With this opportunity, O’Driscoll gathered every piece of information he could possibly find on the Nobel Prize-winning poet and delved deep into his poetry for ideas. “I hoped I was asking the questions his readers would want me to ask.  Or as many of them, at least, as Heaney could be reasonably expected to answer – he had a busy life to live, after all, and could not spend the remainder of it reminiscing to this would-be Boswell at his heels!’

Being a poet himself and understanding the process of writing poetry itself made O’Driscoll an ideal candidate for such a venture and it seems he managed to capture a depth to Heaney that others may not have been able to reach. There is also an incredible amount of warmth of friendship to the conversations which also adds greatly to the flow of the book. “We know each other for a long time. I had actually interviewed him, on the occasion of his fortieth birthday, for a weekly magazine called Hibernia. I had also interviewed him on RTE radio when I was in my twenties.  As they say, we go back a long way...”

A huge understanding is also present in the questions O’Driscoll asked and the manner in which Heaney answered and this, in itself, can be drawn from an understanding of Ireland through a certain era and way of life. “We share a common rural bond, if only because I too grew up in the old Ireland.  I spent my childhood in a house that relied exclusively for drinking water on a hand pump. We had no telephone or television.  So, with many other shared affinities also, there was a readymade foundation on which to build in the book.  One thing I didn’t want, however, was to be an intrusive interviewer or to adopt a backslapping, over-familiar tone.  I chose to take a low-key approach, to keep at a respectful distance, so that it is Heaney’s voice one hears throughout the book, not mine.”

Considering this was the first official book of its kind on the renowned author, O’Driscoll got the opportunity to learn a wealth of information about Heaney first hand. The book is infinitely informative and the poet’s reminiscing is intricately detailed. When asked was there anything surprising or revealing about any of the information supplied by Heaney to him over the course of the years they spent putting together this book, O’Driscoll was immediately flattering about the venture. “There were numerous  individual revelations, in the form of anecdotes and recollections and insights that were entirely new to me.  Maybe the most remarkable and heartening revelation of all was to be able to confirm that the man behind the benign public image really is every bit as warm and generous as he appears: a Nobel Prize laureate without a scintilla of artistic arrogance.”

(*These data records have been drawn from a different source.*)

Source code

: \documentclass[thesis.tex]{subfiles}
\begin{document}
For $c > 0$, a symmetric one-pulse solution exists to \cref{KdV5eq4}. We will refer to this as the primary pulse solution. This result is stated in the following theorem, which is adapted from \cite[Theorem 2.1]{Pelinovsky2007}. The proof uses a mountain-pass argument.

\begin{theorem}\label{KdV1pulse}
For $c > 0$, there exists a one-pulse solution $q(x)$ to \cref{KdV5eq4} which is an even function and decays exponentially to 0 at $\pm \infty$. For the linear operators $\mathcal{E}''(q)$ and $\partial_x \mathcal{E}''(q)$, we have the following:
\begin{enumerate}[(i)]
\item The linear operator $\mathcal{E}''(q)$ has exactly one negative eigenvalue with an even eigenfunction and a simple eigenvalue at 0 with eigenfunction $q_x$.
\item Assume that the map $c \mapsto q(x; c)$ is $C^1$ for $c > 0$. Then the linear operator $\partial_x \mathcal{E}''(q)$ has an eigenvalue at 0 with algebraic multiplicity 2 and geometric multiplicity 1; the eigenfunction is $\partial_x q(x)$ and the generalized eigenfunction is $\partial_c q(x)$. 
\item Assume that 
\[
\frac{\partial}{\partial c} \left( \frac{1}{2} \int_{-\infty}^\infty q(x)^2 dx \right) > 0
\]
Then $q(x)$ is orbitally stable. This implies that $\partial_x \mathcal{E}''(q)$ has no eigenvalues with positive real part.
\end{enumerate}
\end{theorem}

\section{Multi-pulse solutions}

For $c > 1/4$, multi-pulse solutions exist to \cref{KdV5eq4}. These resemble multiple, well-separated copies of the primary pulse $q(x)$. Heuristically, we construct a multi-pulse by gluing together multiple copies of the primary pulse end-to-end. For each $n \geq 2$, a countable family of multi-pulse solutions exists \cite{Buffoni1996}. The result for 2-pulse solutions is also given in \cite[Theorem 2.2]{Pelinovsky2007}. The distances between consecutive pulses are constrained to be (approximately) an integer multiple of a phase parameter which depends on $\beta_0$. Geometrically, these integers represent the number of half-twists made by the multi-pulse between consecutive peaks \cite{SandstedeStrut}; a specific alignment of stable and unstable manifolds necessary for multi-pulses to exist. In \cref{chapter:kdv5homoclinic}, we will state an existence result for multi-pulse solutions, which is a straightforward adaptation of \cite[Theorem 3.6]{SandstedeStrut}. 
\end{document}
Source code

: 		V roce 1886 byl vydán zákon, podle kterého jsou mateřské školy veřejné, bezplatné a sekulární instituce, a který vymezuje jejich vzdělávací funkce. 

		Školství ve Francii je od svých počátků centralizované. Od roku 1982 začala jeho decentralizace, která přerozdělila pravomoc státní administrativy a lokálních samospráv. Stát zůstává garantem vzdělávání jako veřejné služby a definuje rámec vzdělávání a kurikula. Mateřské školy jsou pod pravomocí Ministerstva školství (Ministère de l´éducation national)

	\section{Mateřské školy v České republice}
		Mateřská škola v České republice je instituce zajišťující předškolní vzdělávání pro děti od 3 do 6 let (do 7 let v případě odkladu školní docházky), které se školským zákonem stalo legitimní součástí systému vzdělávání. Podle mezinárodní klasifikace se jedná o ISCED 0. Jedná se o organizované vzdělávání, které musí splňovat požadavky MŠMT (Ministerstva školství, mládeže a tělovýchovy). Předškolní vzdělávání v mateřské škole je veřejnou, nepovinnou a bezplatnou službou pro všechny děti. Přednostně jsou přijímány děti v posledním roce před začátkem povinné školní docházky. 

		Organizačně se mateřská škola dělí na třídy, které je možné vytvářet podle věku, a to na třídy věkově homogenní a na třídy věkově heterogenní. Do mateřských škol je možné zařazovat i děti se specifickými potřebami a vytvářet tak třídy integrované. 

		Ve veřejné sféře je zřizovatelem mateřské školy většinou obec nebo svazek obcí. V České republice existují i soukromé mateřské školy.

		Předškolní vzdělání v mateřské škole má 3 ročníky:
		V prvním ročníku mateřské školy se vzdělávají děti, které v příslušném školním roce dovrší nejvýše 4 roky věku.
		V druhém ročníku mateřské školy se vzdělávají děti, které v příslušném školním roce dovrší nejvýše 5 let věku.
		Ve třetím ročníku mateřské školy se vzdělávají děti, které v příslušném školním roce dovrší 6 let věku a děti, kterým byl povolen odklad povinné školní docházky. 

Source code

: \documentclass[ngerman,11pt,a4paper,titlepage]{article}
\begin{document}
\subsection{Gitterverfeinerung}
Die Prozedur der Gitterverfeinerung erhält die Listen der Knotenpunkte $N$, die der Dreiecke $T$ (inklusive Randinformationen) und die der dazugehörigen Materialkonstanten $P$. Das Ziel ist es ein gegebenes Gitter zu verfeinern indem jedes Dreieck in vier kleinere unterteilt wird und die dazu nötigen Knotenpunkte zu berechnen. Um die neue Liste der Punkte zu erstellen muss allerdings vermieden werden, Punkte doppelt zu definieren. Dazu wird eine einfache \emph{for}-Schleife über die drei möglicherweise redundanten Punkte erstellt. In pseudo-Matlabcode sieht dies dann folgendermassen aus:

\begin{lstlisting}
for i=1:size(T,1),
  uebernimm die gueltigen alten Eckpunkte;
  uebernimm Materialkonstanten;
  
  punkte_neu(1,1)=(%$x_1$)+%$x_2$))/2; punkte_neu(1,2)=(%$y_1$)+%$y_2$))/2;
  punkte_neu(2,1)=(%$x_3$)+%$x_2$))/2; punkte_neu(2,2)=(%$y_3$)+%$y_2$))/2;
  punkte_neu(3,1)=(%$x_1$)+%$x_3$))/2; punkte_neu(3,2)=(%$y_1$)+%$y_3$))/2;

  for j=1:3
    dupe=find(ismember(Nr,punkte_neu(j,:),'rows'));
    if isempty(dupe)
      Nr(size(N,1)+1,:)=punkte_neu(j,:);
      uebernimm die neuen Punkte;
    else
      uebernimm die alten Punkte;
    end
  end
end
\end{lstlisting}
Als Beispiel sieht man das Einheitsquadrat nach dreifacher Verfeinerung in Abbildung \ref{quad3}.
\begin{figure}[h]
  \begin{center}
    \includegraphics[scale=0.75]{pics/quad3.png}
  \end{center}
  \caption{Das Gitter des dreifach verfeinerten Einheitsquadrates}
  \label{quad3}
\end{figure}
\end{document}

Something that any reader of Stepping Stones could also surmise is the unbelievable quality of writing that Heaney brings with him wherever he goes and for whatever project he is working. Every answer he supplies throughout the course of the book is delightfully elegant and poetically written. “He has complete command of a language so personal, so distinctive and so evocative, that his conversation – like his poetry – is uniquely textured and tinctured.  His is a poetry that goes beyond intelligence and inspiration to the wellsprings of language itself.”

When describing Heaney’s use of language you can completely see the utmost respect that O’Driscoll pays to this talent and skill. “It’s as if - in an era of piped and filtered water - somebody had access to a pure and pristine spring that had never been used before.  Time and again, he is able to dip into that source – just as he might have dipped a bucket into a County Derry well in his childhood.”

The key power of Stepping Stones is almost the opportunity the reader, and O’Driscoll himself, posses to see inside this great mind and hear from his own words where he came from and what all the events were that led him to where he is now. This was certainly something his interviewer became aware of during the course of combining forces with Heaney. “It is fascinating to see the great Heaney mind in action: the emotional depths it can draw on, the linguistic resources it can summon. He has permanently enriched the language and our lives."